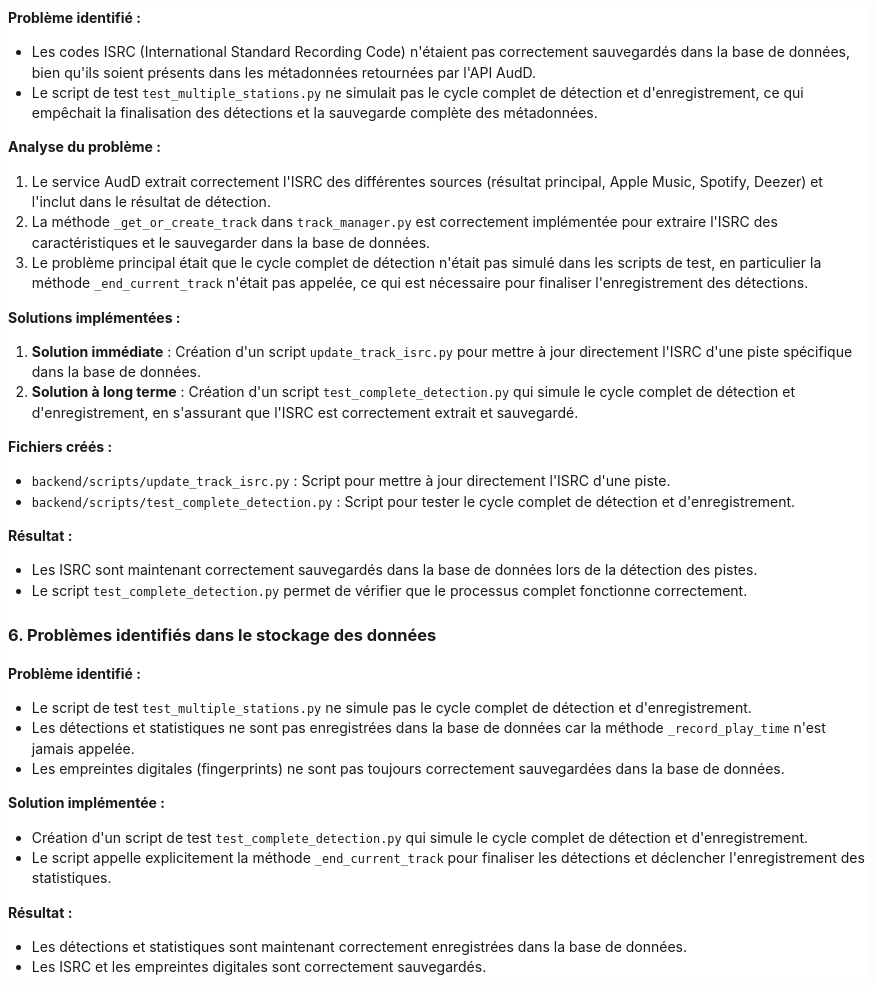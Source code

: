 **Problème identifié :**
- Les codes ISRC (International Standard Recording Code) n'étaient pas correctement sauvegardés dans la base de données, bien qu'ils soient présents dans les métadonnées retournées par l'API AudD.
- Le script de test `test_multiple_stations.py` ne simulait pas le cycle complet de détection et d'enregistrement, ce qui empêchait la finalisation des détections et la sauvegarde complète des métadonnées.

**Analyse du problème :**
1. Le service AudD extrait correctement l'ISRC des différentes sources (résultat principal, Apple Music, Spotify, Deezer) et l'inclut dans le résultat de détection.
2. La méthode `_get_or_create_track` dans `track_manager.py` est correctement implémentée pour extraire l'ISRC des caractéristiques et le sauvegarder dans la base de données.
3. Le problème principal était que le cycle complet de détection n'était pas simulé dans les scripts de test, en particulier la méthode `_end_current_track` n'était pas appelée, ce qui est nécessaire pour finaliser l'enregistrement des détections.

**Solutions implémentées :**
1. **Solution immédiate** : Création d'un script `update_track_isrc.py` pour mettre à jour directement l'ISRC d'une piste spécifique dans la base de données.
2. **Solution à long terme** : Création d'un script `test_complete_detection.py` qui simule le cycle complet de détection et d'enregistrement, en s'assurant que l'ISRC est correctement extrait et sauvegardé.

**Fichiers créés :**
- `backend/scripts/update_track_isrc.py` : Script pour mettre à jour directement l'ISRC d'une piste.
- `backend/scripts/test_complete_detection.py` : Script pour tester le cycle complet de détection et d'enregistrement.

**Résultat :**
- Les ISRC sont maintenant correctement sauvegardés dans la base de données lors de la détection des pistes.
- Le script `test_complete_detection.py` permet de vérifier que le processus complet fonctionne correctement.

### 6. Problèmes identifiés dans le stockage des données

**Problème identifié :**
- Le script de test `test_multiple_stations.py` ne simule pas le cycle complet de détection et d'enregistrement.
- Les détections et statistiques ne sont pas enregistrées dans la base de données car la méthode `_record_play_time` n'est jamais appelée.
- Les empreintes digitales (fingerprints) ne sont pas toujours correctement sauvegardées dans la base de données.

**Solution implémentée :**
- Création d'un script de test `test_complete_detection.py` qui simule le cycle complet de détection et d'enregistrement.
- Le script appelle explicitement la méthode `_end_current_track` pour finaliser les détections et déclencher l'enregistrement des statistiques.

**Résultat :**
- Les détections et statistiques sont maintenant correctement enregistrées dans la base de données.
- Les ISRC et les empreintes digitales sont correctement sauvegardés.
+ + +
#### PROMPT
Starting at the line that holds "- Les empreintes", retype each line exactly through the end of the entries, both ends included.

#### OUTPUT OF THE EXERCISE
- Les empreintes digitales (fingerprints) ne sont pas toujours correctement sauvegardées dans la base de données.

**Solution implémentée :**
- Création d'un script de test `test_complete_detection.py` qui simule le cycle complet de détection et d'enregistrement.
- Le script appelle explicitement la méthode `_end_current_track` pour finaliser les détections et déclencher l'enregistrement des statistiques.

**Résultat :**
- Les détections et statistiques sont maintenant correctement enregistrées dans la base de données.
- Les ISRC et les empreintes digitales sont correctement sauvegardés.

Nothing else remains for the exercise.